■ Requirement
Copy every line of the data that contains the string "可以看到".

Data entries
-------------------------

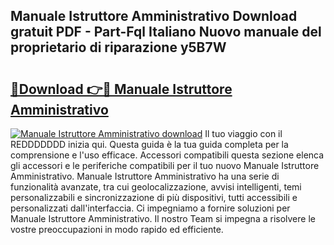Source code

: ## Manuale Istruttore Amministrativo Download gratuit PDF - Part-Fql Italiano Nuovo manuale del proprietario di riparazione y5B7W

# <h2><a href="http://dfg59d2.blite.top/?on=Manuale+Istruttore+Amministrativo">🔗Download 👉🔴 Manuale Istruttore Amministrativo</a></h2>

[![Manuale Istruttore Amministrativo download](https://i.imgur.com/lujVjoI.png)](http://dfg59d2.blite.top/?on=Manuale+Istruttore+Amministrativo)
Il tuo viaggio con il REDDDDDDD inizia qui. Questa guida è la tua guida completa per la comprensione e l'uso efficace. Accessori compatibili questa sezione elenca gli accessori e le periferiche compatibili per il tuo nuovo Manuale Istruttore Amministrativo. Manuale Istruttore Amministrativo ha una serie di funzionalità avanzate, tra cui geolocalizzazione, avvisi intelligenti, temi personalizzabili e sincronizzazione di più dispositivi, tutti accessibili e personalizzati dall'interfaccia. Ci impegniamo a fornire soluzioni per Manuale Istruttore Amministrativo. Il nostro Team si impegna a risolvere le vostre preoccupazioni in modo rapido ed efficiente.

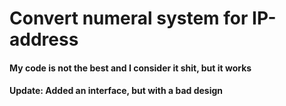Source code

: # Convert numeral system for IP-address
#### My code is not the best and I consider it shit, but it works
#### Update: Added an interface, but with a bad design
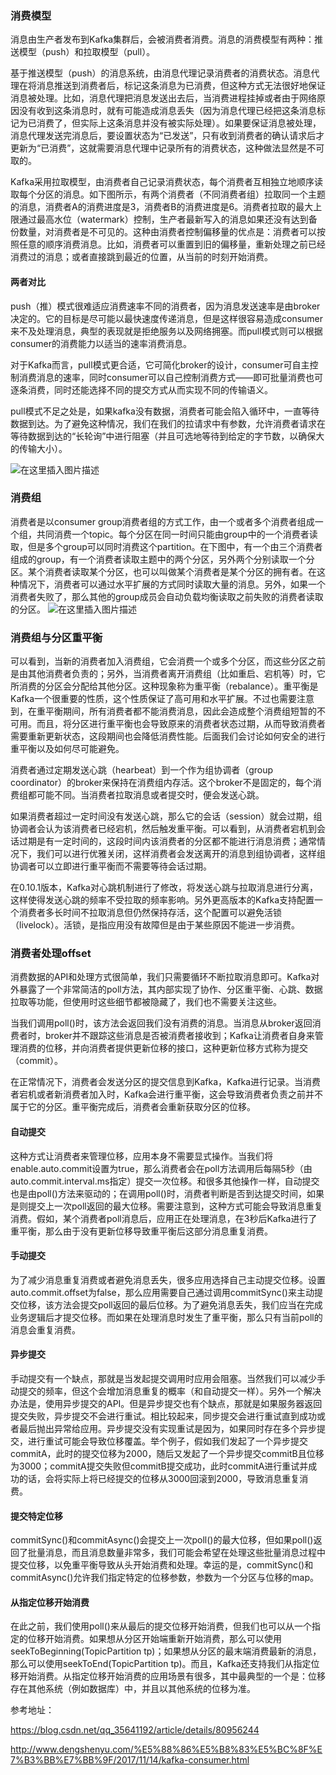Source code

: ### 消费模型

消息由生产者发布到Kafka集群后，会被消费者消费。消息的消费模型有两种：推送模型（push）和拉取模型（pull）。

基于推送模型（push）的消息系统，由消息代理记录消费者的消费状态。消息代理在将消息推送到消费者后，标记这条消息为已消费，但这种方式无法很好地保证消息被处理。比如，消息代理把消息发送出去后，当消费进程挂掉或者由于网络原因没有收到这条消息时，就有可能造成消息丢失（因为消息代理已经把这条消息标记为已消费了，但实际上这条消息并没有被实际处理）。如果要保证消息被处理，消息代理发送完消息后，要设置状态为“已发送”，只有收到消费者的确认请求后才更新为“已消费”，这就需要消息代理中记录所有的消费状态，这种做法显然是不可取的。

Kafka采用拉取模型，由消费者自己记录消费状态，每个消费者互相独立地顺序读取每个分区的消息。如下图所示，有两个消费者（不同消费者组）拉取同一个主题的消息，消费者A的消费进度是3，消费者B的消费进度是6。消费者拉取的最大上限通过最高水位（watermark）控制，生产者最新写入的消息如果还没有达到备份数量，对消费者是不可见的。这种由消费者控制偏移量的优点是：消费者可以按照任意的顺序消费消息。比如，消费者可以重置到旧的偏移量，重新处理之前已经消费过的消息；或者直接跳到最近的位置，从当前的时刻开始消费。

#### 两者对比

push（推）模式很难适应消费速率不同的消费者，因为消息发送速率是由broker决定的。它的目标是尽可能以最快速度传递消息，但是这样很容易造成consumer来不及处理消息，典型的表现就是拒绝服务以及网络拥塞。而pull模式则可以根据consumer的消费能力以适当的速率消费消息。

对于Kafka而言，pull模式更合适，它可简化broker的设计，consumer可自主控制消费消息的速率，同时consumer可以自己控制消费方式——即可批量消费也可逐条消费，同时还能选择不同的提交方式从而实现不同的传输语义。

pull模式不足之处是，如果kafka没有数据，消费者可能会陷入循环中，一直等待数据到达。为了避免这种情况，我们在我们的拉请求中有参数，允许消费者请求在等待数据到达的“长轮询”中进行阻塞（并且可选地等待到给定的字节数，以确保大的传输大小）。

![在这里插入图片描述](https://img-blog.csdnimg.cn/20191023170959677.png?x-oss-process=image/watermark,type_ZmFuZ3poZW5naGVpdGk,shadow_10,text_aHR0cHM6Ly9ibG9nLmNzZG4ubmV0L21hb3llcWl1,size_16,color_FFFFFF,t_70)

### 消费组

消费者是以consumer group消费者组的方式工作，由一个或者多个消费者组成一个组，共同消费一个topic。每个分区在同一时间只能由group中的一个消费者读取，但是多个group可以同时消费这个partition。在下图中，有一个由三个消费者组成的group，有一个消费者读取主题中的两个分区，另外两个分别读取一个分区。某个消费者读取某个分区，也可以叫做某个消费者是某个分区的拥有者。在这种情况下，消费者可以通过水平扩展的方式同时读取大量的消息。另外，如果一个消费者失败了，那么其他的group成员会自动负载均衡读取之前失败的消费者读取的分区。
![在这里插入图片描述](https://img-blog.csdnimg.cn/2019102317101549.png?x-oss-process=image/watermark,type_ZmFuZ3poZW5naGVpdGk,shadow_10,text_aHR0cHM6Ly9ibG9nLmNzZG4ubmV0L21hb3llcWl1,size_16,color_FFFFFF,t_70)

### 消费组与分区重平衡

可以看到，当新的消费者加入消费组，它会消费一个或多个分区，而这些分区之前是由其他消费者负责的；另外，当消费者离开消费组（比如重启、宕机等）时，它所消费的分区会分配给其他分区。这种现象称为重平衡（rebalance）。重平衡是Kafka一个很重要的性质，这个性质保证了高可用和水平扩展。不过也需要注意到，在重平衡期间，所有消费者都不能消费消息，因此会造成整个消费组短暂的不可用。而且，将分区进行重平衡也会导致原来的消费者状态过期，从而导致消费者需要重新更新状态，这段期间也会降低消费性能。后面我们会讨论如何安全的进行重平衡以及如何尽可能避免。

消费者通过定期发送心跳（hearbeat）到一个作为组协调者（group coordinator）的broker来保持在消费组内存活。这个broker不是固定的，每个消费组都可能不同。当消费者拉取消息或者提交时，便会发送心跳。

如果消费者超过一定时间没有发送心跳，那么它的会话（session）就会过期，组协调者会认为该消费者已经宕机，然后触发重平衡。可以看到，从消费者宕机到会话过期是有一定时间的，这段时间内该消费者的分区都不能进行消息消费；通常情况下，我们可以进行优雅关闭，这样消费者会发送离开的消息到组协调者，这样组协调者可以立即进行重平衡而不需要等待会话过期。

在0.10.1版本，Kafka对心跳机制进行了修改，将发送心跳与拉取消息进行分离，这样使得发送心跳的频率不受拉取的频率影响。另外更高版本的Kafka支持配置一个消费者多长时间不拉取消息但仍然保持存活，这个配置可以避免活锁（livelock）。活锁，是指应用没有故障但是由于某些原因不能进一步消费。

### 消费者处理offset

消费数据的API和处理方式很简单，我们只需要循环不断拉取消息即可。Kafka对外暴露了一个非常简洁的poll方法，其内部实现了协作、分区重平衡、心跳、数据拉取等功能，但使用时这些细节都被隐藏了，我们也不需要关注这些。

当我们调用poll()时，该方法会返回我们没有消费的消息。当消息从broker返回消费者时，broker并不跟踪这些消息是否被消费者接收到；Kafka让消费者自身来管理消费的位移，并向消费者提供更新位移的接口，这种更新位移方式称为提交（commit）。

在正常情况下，消费者会发送分区的提交信息到Kafka，Kafka进行记录。当消费者宕机或者新消费者加入时，Kafka会进行重平衡，这会导致消费者负责之前并不属于它的分区。重平衡完成后，消费者会重新获取分区的位移。

#### 自动提交

这种方式让消费者来管理位移，应用本身不需要显式操作。当我们将enable.auto.commit设置为true，那么消费者会在poll方法调用后每隔5秒（由auto.commit.interval.ms指定）提交一次位移。和很多其他操作一样，自动提交也是由poll()方法来驱动的；在调用poll()时，消费者判断是否到达提交时间，如果是则提交上一次poll返回的最大位移。需要注意到，这种方式可能会导致消息重复消费。假如，某个消费者poll消息后，应用正在处理消息，在3秒后Kafka进行了重平衡，那么由于没有更新位移导致重平衡后这部分消息重复消费。

#### 手动提交

为了减少消息重复消费或者避免消息丢失，很多应用选择自己主动提交位移。设置auto.commit.offset为false，那么应用需要自己通过调用commitSync()来主动提交位移，该方法会提交poll返回的最后位移。为了避免消息丢失，我们应当在完成业务逻辑后才提交位移。而如果在处理消息时发生了重平衡，那么只有当前poll的消息会重复消费。

#### 异步提交

手动提交有一个缺点，那就是当发起提交调用时应用会阻塞。当然我们可以减少手动提交的频率，但这个会增加消息重复的概率（和自动提交一样）。另外一个解决办法是，使用异步提交的API。但是异步提交也有个缺点，那就是如果服务器返回提交失败，异步提交不会进行重试。相比较起来，同步提交会进行重试直到成功或者最后抛出异常给应用。异步提交没有实现重试是因为，如果同时存在多个异步提交，进行重试可能会导致位移覆盖。举个例子，假如我们发起了一个异步提交commitA，此时的提交位移为2000，随后又发起了一个异步提交commitB且位移为3000；commitA提交失败但commitB提交成功，此时commitA进行重试并成功的话，会将实际上将已经提交的位移从3000回滚到2000，导致消息重复消费。

#### 提交特定位移

commitSync()和commitAsync()会提交上一次poll()的最大位移，但如果poll()返回了批量消息，而且消息数量非常多，我们可能会希望在处理这些批量消息过程中提交位移，以免重平衡导致从头开始消费和处理。幸运的是，commitSync()和commitAsync()允许我们指定特定的位移参数，参数为一个分区与位移的map。


#### 从指定位移开始消费

在此之前，我们使用poll()来从最后的提交位移开始消费，但我们也可以从一个指定的位移开始消费。如果想从分区开始端重新开始消费，那么可以使用seekToBeginning(TopicPartition tp)；如果想从分区的最末端消费最新的消息，那么可以使用seekToEnd(TopicPartition tp)。而且，Kafka还支持我们从指定位移开始消费。从指定位移开始消费的应用场景有很多，其中最典型的一个是：位移存在其他系统（例如数据库）中，并且以其他系统的位移为准。


参考地址：

https://blog.csdn.net/qq_35641192/article/details/80956244

http://www.dengshenyu.com/%E5%88%86%E5%B8%83%E5%BC%8F%E7%B3%BB%E7%BB%9F/2017/11/14/kafka-consumer.html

-------------------------

■ Answer for this exercise
可以看到，当新的消费者加入消费组，它会消费一个或多个分区，而这些分区之前是由其他消费者负责的；另外，当消费者离开消费组（比如重启、宕机等）时，它所消费的分区会分配给其他分区。这种现象称为重平衡（rebalance）。重平衡是Kafka一个很重要的性质，这个性质保证了高可用和水平扩展。不过也需要注意到，在重平衡期间，所有消费者都不能消费消息，因此会造成整个消费组短暂的不可用。而且，将分区进行重平衡也会导致原来的消费者状态过期，从而导致消费者需要重新更新状态，这段期间也会降低消费性能。后面我们会讨论如何安全的进行重平衡以及如何尽可能避免。
如果消费者超过一定时间没有发送心跳，那么它的会话（session）就会过期，组协调者会认为该消费者已经宕机，然后触发重平衡。可以看到，从消费者宕机到会话过期是有一定时间的，这段时间内该消费者的分区都不能进行消息消费；通常情况下，我们可以进行优雅关闭，这样消费者会发送离开的消息到组协调者，这样组协调者可以立即进行重平衡而不需要等待会话过期。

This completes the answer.